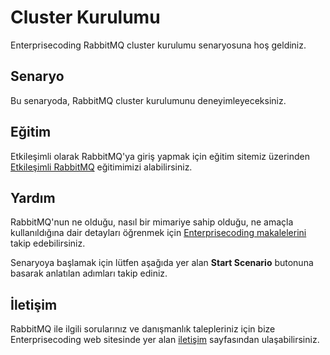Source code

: # Cluster Kurulumu

Enterprisecoding RabbitMQ cluster kurulumu senaryosuna hoş geldiniz.

## Senaryo

Bu senaryoda, RabbitMQ cluster kurulumunu deneyimleyeceksiniz.

## Eğitim

Etkileşimli olarak RabbitMQ'ya giriş yapmak için eğitim sitemiz üzerinden [Etkileşimli RabbitMQ](https://learn.enterprisecoding.com/egitimler/konteyner/uygulamali-konteyner-temelleri-ve-docker/) eğitimimizi alabilirsiniz.

## Yardım

RabbitMQ'nun ne olduğu, nasıl bir mimariye sahip olduğu, ne amaçla kullanıldığına dair detayları öğrenmek için [Enterprisecoding makalelerini](http://www.enterprisecoding.com) takip edebilirsiniz.

Senaryoya başlamak için lütfen aşağıda yer alan **Start Scenario** butonuna basarak anlatılan adımları takip ediniz.

## İletişim

RabbitMQ ile ilgili sorularınız ve danışmanlık talepleriniz için bize Enterprisecoding web sitesinde yer alan [iletişim](https://enterprisecoding.com/iletisim/) sayfasından ulaşabilirsiniz.
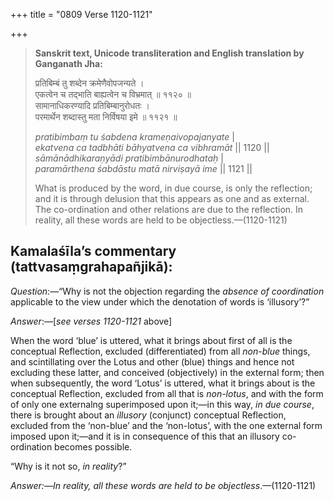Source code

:+++
title = "0809 Verse 1120-1121"

+++
> **Sanskrit text, Unicode transliteration and English translation by Ganganath Jha:** 
>
> प्रतिबिम्बं तु शब्देन क्रमेणैवोपजन्यते ।  
> एकत्वेन च तद्भाति बाह्यत्वेन च विभ्रमात् ॥ ११२० ॥  
> सामानाधिकरण्यादि प्रतिबिम्बानुरोधतः ।  
> परमार्थेन शब्दास्तु मता निर्विषया इमे ॥ ११२१ ॥ 
>
> *pratibimbaṃ tu śabdena krameṇaivopajanyate* \|  
> *ekatvena ca tadbhāti bāhyatvena ca vibhramāt* \|\| 1120 \|\|  
> *sāmānādhikaraṇyādi pratibimbānurodhataḥ* \|  
> *paramārthena śabdāstu matā nirviṣayā ime* \|\| 1121 \|\| 
>
> What is produced by the word, in due course, is only the reflection; and it is through delusion that this appears as one and as external. The co-ordination and other relations are due to the reflection. In reality, all these words are held to be objectless.—(1120-1121)



## Kamalaśīla’s commentary (tattvasaṃgrahapañjikā):

*Question*:—“Why is not the objection regarding the *absence of coordination* applicable to the view under which the denotation of words is ‘illusory’?”

*Answer*:—[*see verses 1120-1121* above]

When the word ‘blue’ is uttered, what it brings about first of all is the conceptual Reflection, excluded (differentiated) from all *non-blue* things, and scintillating over the Lotus and other (blue) things and hence not excluding these latter, and conceived (objectively) in the external form; then when subsequently, the word ‘Lotus’ is uttered, what it brings about is the conceptual Reflection, excluded from all that is *non-lotus*, and with the form of only one externalng superimposed upon it;—in this way, *in due course*, there is brought about an *illusory* (conjunct) conceptual Reflection, excluded from the ‘non-blue’ and the ‘non-lotus’, with the one external form imposed upon it;—and it is in consequence of this that an illusory co-ordination becomes possible.

“Why is it not so, *in reality*?”

*Answer:—In reality, all these words are held to be objectless*.—(1120-1121)


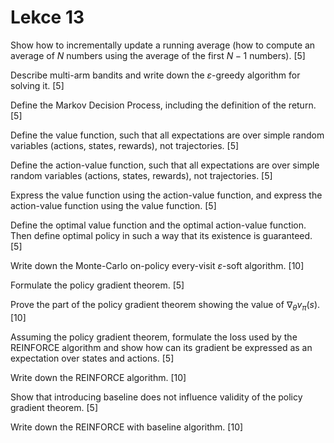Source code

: # Lekce 13

Show how to incrementally update a running average (how to compute an average of $N$ numbers using the average of the first $N-1$ numbers). [5]

Describe multi-arm bandits and write down the $\varepsilon$-greedy algorithm for solving it. [5]

Define the Markov Decision Process, including the definition of the return. [5]

Define the value function, such that all expectations are over simple random variables (actions, states, rewards), not trajectories. [5]

Define the action-value function, such that all expectations are over simple random variables (actions, states, rewards), not trajectories. [5]

Express the value function using the action-value function, and express the action-value function using the value function. [5]

Define the optimal value function and the optimal action-value function. Then define optimal policy in such a way that its existence is guaranteed. [5]

Write down the Monte-Carlo on-policy every-visit $\varepsilon$-soft algorithm. [10]

Formulate the policy gradient theorem. [5]

Prove the part of the policy gradient theorem showing the value of $\nabla_\theta v_\pi (s)$. [10]

Assuming the policy gradient theorem, formulate the loss used by the REINFORCE algorithm and show how can its gradient be expressed as an expectation over states and actions. [5]

Write down the REINFORCE algorithm. [10]

Show that introducing baseline does not influence validity of the policy gradient theorem. [5]

Write down the REINFORCE with baseline algorithm. [10]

· · · · · · ·

— What the task requires —
Lines above with the string "baseline" need to be found and copied.

— Output of the task —
Show that introducing baseline does not influence validity of the policy gradient theorem. [5]
Write down the REINFORCE with baseline algorithm. [10]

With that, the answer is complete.